По мере развития Реформации стал очевиден разрыв Эразма со взглядами Лютера. Он осудил раскол в лагере реформаторов. Первый антилютеровский трактат Эразма «О свободе воли»[140] открытый удар, нанесенный в борьбе с Лютером. Название трактата, вероятно, было не случайным, и в своей основе он нес главное заключение Эразма в отношении Реформации «которая предала человека» и что корысть двигала реформаторами, а не свобода воли. Была открыта и поставлена тема лютеранского раскола, но поставлена ради примирения враждующих: Эразм хотел показать обеим сторонам, что между ними нет пропасти, что их расхождения непринципиальны, что в главном они сходятся друг с другом.
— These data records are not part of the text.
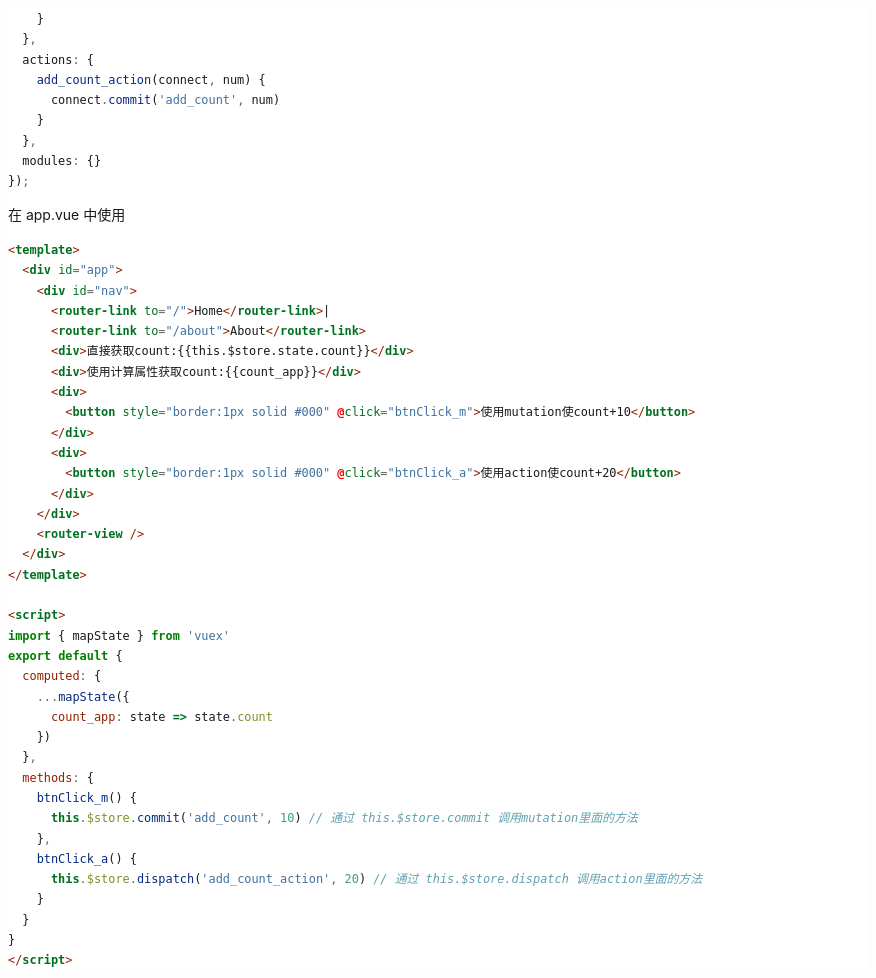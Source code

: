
 ```javascript
    }
  },
  actions: {
    add_count_action(connect, num) {
      connect.commit('add_count', num)
    }
  },
  modules: {}
});

```

在 app.vue 中使用

```html
<template>
  <div id="app">
    <div id="nav">
      <router-link to="/">Home</router-link>|
      <router-link to="/about">About</router-link>
      <div>直接获取count:{{this.$store.state.count}}</div>
      <div>使用计算属性获取count:{{count_app}}</div>
      <div>
        <button style="border:1px solid #000" @click="btnClick_m">使用mutation使count+10</button>
      </div>
      <div>
        <button style="border:1px solid #000" @click="btnClick_a">使用action使count+20</button>
      </div>
    </div>
    <router-view />
  </div>
</template>

<script>
import { mapState } from 'vuex'
export default {
  computed: {
    ...mapState({
      count_app: state => state.count
    })
  },
  methods: {
    btnClick_m() {
      this.$store.commit('add_count', 10) // 通过 this.$store.commit 调用mutation里面的方法
    },
    btnClick_a() {
      this.$store.dispatch('add_count_action', 20) // 通过 this.$store.dispatch 调用action里面的方法
    }
  }
}
</script>
```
Свобода воли – одна из труднейших и самых спорных проблем богословия, и Эразм, прежде всего, высказывает пожелание, чтобы спор велся без брани и злобы – и оттого, что это более по- христиански, и оттого, что вернее можно найти истину, которая нередко теряется в чересчур горячих препирательствах. « Такой склад ума я решительно предпочитаю иному, когда люди слепо привержены какому-то одному суждению и не выносят ничего, с ним несогласного. Что бы ни вычитали в Писании, тут же искажают на пользу и в поддержку тому мнению, в рабство которому отдались … Лютера, продолжает Эразм, я читал, признаюсь, он меня не убедил. Возможно – по моей же собственной тупости или необразованности: ведь кое- кто твердит, что у Лютера в мизинце больше учености, чем у Эразма в голове и во всем теле. Может быть, оно и верно, но дайте же поучиться у более мудрых, щедрее взысканных и одаренных богом! А впрочем, не надо вглядываться слишком пристально: это скорее вредит христианскому согласию, чем помогает благочестию. Лютер твердит, что вся Церковь заблуждается, что прав только он, но и доказательств убедительных не приводит, и чудес не творит, и чистоты апостольских нравов за ним и его приверженцами нет»[141]. Проявляя осторожность в суждениях, боясь стать тем, кто усилит « пожар» и» раздоры» Эразм предупреждает, указывая на крайность в действиях реформаторов. « Но ежели обе стороны будут и дальше цепляться за свои крайности с прежним упорством, я предвижу меж ними такую битву, какая была некогда меж Ахиллом и Гектором…которых сумела развести только смерть»[142].